Although I did pay to see a movie by Mike Carroll. I just read his book on zero-budget filmmaking, so I wanted to see one of his movies. Books seem like a pretty good way to publicize your work. I always thought of it as merchandising----you make a movie with no money and then you write a book about it and that's where you make the money. I thought paying to see that movie might have been a break-through for me and I'd start paying to see lots of movies.
I once watched a long interview with James Garner on YouTube. He talked about The Rockford Files. He said he wanted everyone to direct an episode, so some of the actors on the show as well as Stephen Cannell directed for the first time. Today, an hour-long TV episode costs about $3 million, so they were apparently directing a three million dollar film and it was for a TV series so I assume the consequences would be rather serious if they screwed it up. Garner insisting that everyone direct when they knew nothing about directing gave the impression that directing must not be that hard.
But here they were on Project Greenlight filming a three million dollar movie and really lousing it up in this case.

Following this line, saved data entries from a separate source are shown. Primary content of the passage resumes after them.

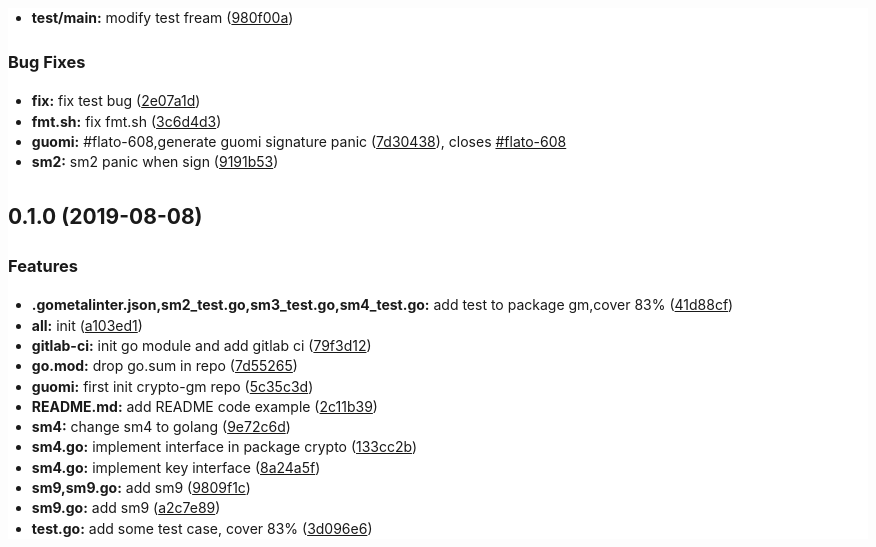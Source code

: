 * **test/main:** modify test fream ([980f00a](///commit/980f00a01a87b389e1a60dc744111bfac8a5406d))


### Bug Fixes

* **fix:** fix test bug ([2e07a1d](///commit/2e07a1d2683e970c285def9fbe0f2117f0ba6807))
* **fmt.sh:** fix fmt.sh ([3c6d4d3](///commit/3c6d4d35363a6b582e12c790d7ae2410caa57e98))
* **guomi:** #flato-608,generate guomi signature panic ([7d30438](///commit/7d304385d7da1fea5bc932bf76211d56a0f83e9a)), closes [#flato-608](///issues/flato-608)
* **sm2:** sm2 panic when sign ([9191b53](///commit/9191b5300407d6dd4ff237ca388fe9e8d7178444))

## 0.1.0 (2019-08-08)


### Features

* **.gometalinter.json,sm2_test.go,sm3_test.go,sm4_test.go:** add test to package gm,cover 83% ([41d88cf](///commit/41d88cf))
* **all:** init ([a103ed1](///commit/a103ed1))
* **gitlab-ci:** init go module and add gitlab ci ([79f3d12](///commit/79f3d12))
* **go.mod:** drop go.sum in repo ([7d55265](///commit/7d55265))
* **guomi:** first init crypto-gm repo ([5c35c3d](///commit/5c35c3d))
* **README.md:** add README code example ([2c11b39](///commit/2c11b39))
* **sm4:** change sm4 to golang ([9e72c6d](///commit/9e72c6d))
* **sm4.go:** implement interface in package crypto ([133cc2b](///commit/133cc2b))
* **sm4.go:** implement key interface ([8a24a5f](///commit/8a24a5f))
* **sm9,sm9.go:** add sm9 ([9809f1c](///commit/9809f1c))
* **sm9.go:** add sm9 ([a2c7e89](///commit/a2c7e89))
* **test.go:** add some test case, cover 83% ([3d096e6](///commit/3d096e6))
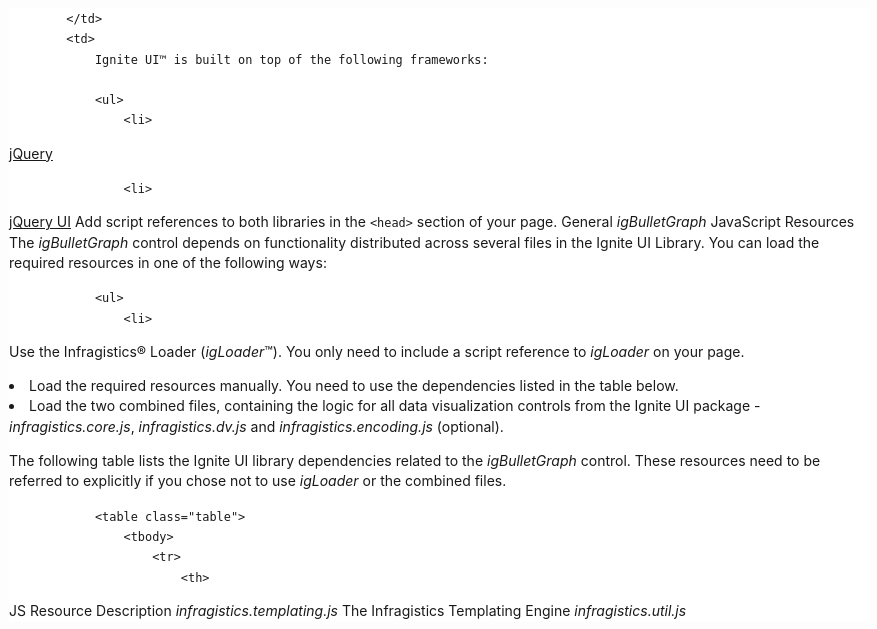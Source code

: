 			</td>
            <td>
                Ignite UI™ is built on top of the following frameworks:

                <ul>
                    <li>
[jQuery](http://jquery.com/)
					</li>

                    <li>
[jQuery UI](http://jqueryui.com/)
					</li>
                </ul>
            </td>
            <td>
Add script references to both libraries in the `<head>` section of your page.
			</td>
        </tr>
        <tr>
            <td>
General *igBulletGraph* JavaScript Resources
			</td>
            <td>
The *igBulletGraph* control depends on functionality distributed across several files in the Ignite UI Library. You can load the required resources in one of the following ways:

                <ul>
                    <li>
Use the Infragistics® Loader (*igLoader*™). You only need to include a script reference to *igLoader* on your page.
					</li>
                    <li>
Load the required resources manually. You need to use the dependencies listed in the table below.
					</li>
                    <li>
Load the two combined files, containing the logic for all data visualization controls from the Ignite UI package - *infragistics.core.js*, *infragistics.dv.js* and *infragistics.encoding.js* (optional).
					</li>
                </ul>

The following table lists the Ignite UI library dependencies related to the *igBulletGraph* control. These resources need to be referred to explicitly if you chose not to use *igLoader* or the combined files.

				<table class="table">
					<tbody>
						<tr>
							<th>
JS Resource
							</th>
							<th>
Description
							</th>
						</tr>
						<tr>
							<td>
*infragistics.templating.js*
							</td>
							<td>
The Infragistics Templating Engine
							</td>
						</tr>
						<tr>
							<td>
*infragistics.util.js*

I'm reminded of the words of Ivan Reitman, what he told his son, whatever his name is. Somebody Reitman. I've written this before on here. His son was about to direct a movie and Ivan told him not to try to make a scene funnier or more dramatic. It's almost impossible to do. Just follow the script---you picked it for a reason. But on the show, they had a script that wasn't ready.
There was a Todd Solondz movie, Life During Wartime, which consisted mostly of scenes of two people talking. Now and then a third person would walk in or there'd be a larger group conversation. That would probably have been a better approach to these Project Greenlight movies. Actors moving around and doing things is more trouble than it's worth, and they love dialog.